One side of the separating plate 40 faces the cathode or the anode, the other side of the separating plate 40 faces the separating plate 40 of another unit cell 20. A fuel path is formed at one side of the separating plate 40 facing the anode, and an air path is formed at the other side of the separating plate 140 facing the cathode. A coolant path for circulating coolant is formed inside the separating plate 40.
A fuel inlet manifold 44 and a fuel manifold 45 communicating with the fuel path are formed at respective ends of the separating plate 40. An air inlet manifold 46 and an air outlet manifold 47 communicating with the air path are formed at respective ends of the separating plate 40. A coolant inlet manifold 48 and a coolant outlet manifold 49 communicating with the coolant path are formed at respective ends of the separating plate 40.
Moisture is generated in the cathode by an electrochemical reaction of the fuel cell stack, and some moisture generated from the cathode is diffused to the anode. When excessive moisture remains in a path supplying fuel gas, water is generated and a flooding phenomenon in which a large amount of condensed water remains occurs. When the air supplied to the fuel cell stack is blocked by water, performance and durability of the fuel cell is deteriorated, and power generating performance is decreased.
Hydrogen and oxygen are ionized by the chemical reaction of each catalyst layer, thus generating an oxidation reaction generating electrons at a hydrogen portion and a reduction reaction generating water at an oxygen portion.

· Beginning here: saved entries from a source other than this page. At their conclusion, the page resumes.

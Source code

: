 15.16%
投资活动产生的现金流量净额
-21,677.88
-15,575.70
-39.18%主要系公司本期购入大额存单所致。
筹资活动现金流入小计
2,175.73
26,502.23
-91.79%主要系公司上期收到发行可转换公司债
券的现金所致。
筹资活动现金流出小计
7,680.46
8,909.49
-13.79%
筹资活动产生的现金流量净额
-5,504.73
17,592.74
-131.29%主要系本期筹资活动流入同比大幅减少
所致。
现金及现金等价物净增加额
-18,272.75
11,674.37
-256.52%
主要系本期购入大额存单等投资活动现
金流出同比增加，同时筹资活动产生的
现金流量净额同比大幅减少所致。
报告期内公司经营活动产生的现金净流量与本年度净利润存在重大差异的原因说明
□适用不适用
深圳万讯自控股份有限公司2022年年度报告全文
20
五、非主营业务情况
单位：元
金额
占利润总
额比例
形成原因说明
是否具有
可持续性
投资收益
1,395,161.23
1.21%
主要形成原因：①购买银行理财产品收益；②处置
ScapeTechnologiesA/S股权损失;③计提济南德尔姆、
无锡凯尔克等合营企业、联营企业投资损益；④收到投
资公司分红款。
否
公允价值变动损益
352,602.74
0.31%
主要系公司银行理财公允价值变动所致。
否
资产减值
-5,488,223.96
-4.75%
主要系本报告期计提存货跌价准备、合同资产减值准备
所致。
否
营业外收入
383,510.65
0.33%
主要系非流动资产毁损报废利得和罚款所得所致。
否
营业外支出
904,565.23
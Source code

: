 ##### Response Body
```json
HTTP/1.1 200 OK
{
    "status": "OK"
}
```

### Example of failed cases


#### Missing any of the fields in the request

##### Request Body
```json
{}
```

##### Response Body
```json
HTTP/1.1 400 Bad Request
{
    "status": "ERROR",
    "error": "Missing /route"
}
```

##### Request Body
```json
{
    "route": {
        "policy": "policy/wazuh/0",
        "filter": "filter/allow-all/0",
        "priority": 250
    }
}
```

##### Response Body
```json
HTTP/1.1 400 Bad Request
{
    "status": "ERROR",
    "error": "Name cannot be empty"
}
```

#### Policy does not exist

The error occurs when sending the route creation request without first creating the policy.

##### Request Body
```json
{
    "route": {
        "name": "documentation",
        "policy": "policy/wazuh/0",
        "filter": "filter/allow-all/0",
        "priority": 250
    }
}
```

It is known that the oxidization-reduction reaction occurring in the catalyst layer is most efficient within a range of 60-80 degrees Celsius. However, temperature of the air that flows through the air inflow manifold is relatively low, thus efficiency of the oxidization-reduction reaction is decreased.
That is, in order to improve efficient driving of the fuel cell stack, the temperature of the air that flows through the air inlet manifold 46 should be high, and an exhausted coolant through the separating plate 40 should be rapidly cooled.
The above information disclosed in this Background section is only for enhancement of understanding of the background of the invention, and therefore, it may contain information that does not form the prior art that is already known in this country to a person of ordinary skill in the art.